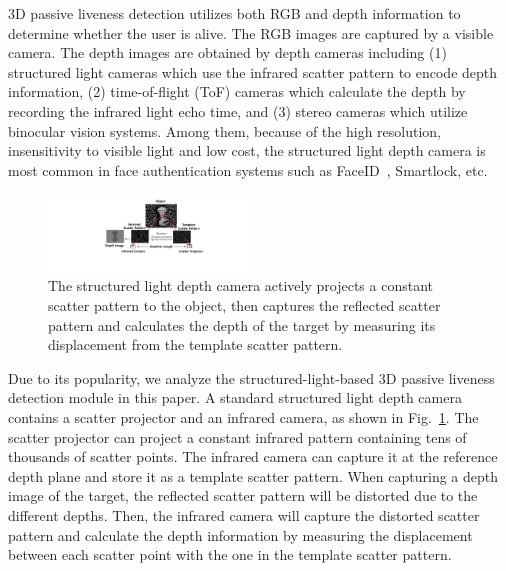 3D passive liveness detection utilizes both RGB and depth information to determine whether the user is alive.  The RGB images are captured by a visible camera. The depth images are obtained by depth cameras including (1) structured light cameras which use the infrared scatter pattern to encode depth information, (2) time-of-flight (ToF) cameras which calculate the depth by recording the infrared light echo time, and (3) stereo cameras which utilize binocular vision systems. Among them, because of the high resolution, insensitivity to visible light and low cost, the structured light depth camera is most common in face authentication systems such as FaceID~\cite{han2007face,bud2018facing}, Smartlock\cite{waseem2020face}, etc.

\begin{figure}[pt] 
	\centerline{\includegraphics[width = 0.48\textwidth]{figures/structured_light_camera.pdf}}
	\vspace{-0.1in}
	\caption{The structured light depth camera actively projects a constant scatter pattern to the object, then captures the reflected scatter pattern and calculates the depth of the target by measuring its displacement from the template scatter pattern. }
	\label{depth_camera}
	\vspace{-0.15in}
\end{figure}

Due to its popularity, we analyze the structured-light-based 3D passive liveness detection module in this paper.
A standard structured light depth camera contains a scatter projector and an infrared camera, as shown in Fig.~\ref{depth_camera}. The scatter projector can project a  constant infrared pattern containing tens of thousands of scatter points. The infrared camera can capture it at the reference depth plane and store it as a template scatter pattern. 
When capturing a depth image of the target, the reflected scatter pattern will be distorted due to the different depths. Then, the infrared camera will capture the distorted scatter pattern and calculate the depth information by measuring the displacement between each scatter point with the one in the template scatter pattern.

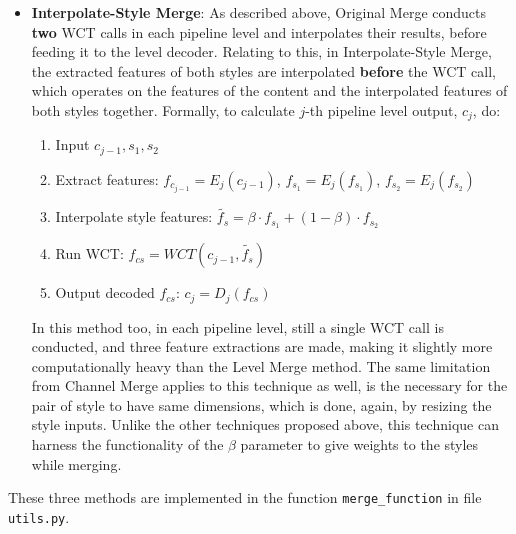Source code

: \begin{itemize}
	\item \textbf{Interpolate-Style Merge}: As described above, Original Merge conducts \textbf{two} WCT calls in each pipeline level and interpolates their results, before feeding it to the level decoder. Relating to this, in Interpolate-Style Merge, the extracted features of both styles are interpolated \textbf{before} the WCT call, which operates on the features of the content and the interpolated features of both styles together. Formally, to calculate $j$-th pipeline level output, $c_j$, do:
	\begin{enumerate}
		\item Input $c_{j-1}, s_1, s_2$
		\item Extract features: $f_{c_{j-1}} = E_j(c_{j-1})$, $f_{s_1} = E_j(f_{s_1})$, $f_{s_2} = E_j(f_{s_2})$
		\item Interpolate style features: $\tilde{f_{s}} = \beta\cdot f_{s_1} + (1-\beta)\cdot f_{s_2}$
		\item Run WCT: $f_{cs} = WCT(c_{j-1}, \tilde{f_{s}})$
		\item Output decoded $f_{cs}$: $c_j = D_j(f_{cs})$
	\end{enumerate}
	In this method too, in each pipeline level, still a single WCT call is conducted, and three feature extractions are made, making it slightly more computationally heavy than the Level Merge method. The same limitation from Channel Merge applies to this technique as well, is the necessary for the pair of style to have same dimensions, which is done, again, by resizing the style inputs. Unlike the other techniques proposed above, this technique can harness the functionality of the $\beta$ parameter to give weights to the styles while merging.
\end{itemize}
These three methods are implemented in the function \texttt{merge\_function} in file \texttt{utils.py}.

EXERCISE PROMPT: Scan the data for lines containing "three" and copy all of them.

SOLUTION TO THE PROBLEM:
	In this method too, in each pipeline level, still a single WCT call is conducted, and three feature extractions are made, making it slightly more computationally heavy than the Level Merge method. The same limitation from Channel Merge applies to this technique as well, is the necessary for the pair of style to have same dimensions, which is done, again, by resizing the style inputs. Unlike the other techniques proposed above, this technique can harness the functionality of the $\beta$ parameter to give weights to the styles while merging.
These three methods are implemented in the function \texttt{merge\_function} in file \texttt{utils.py}.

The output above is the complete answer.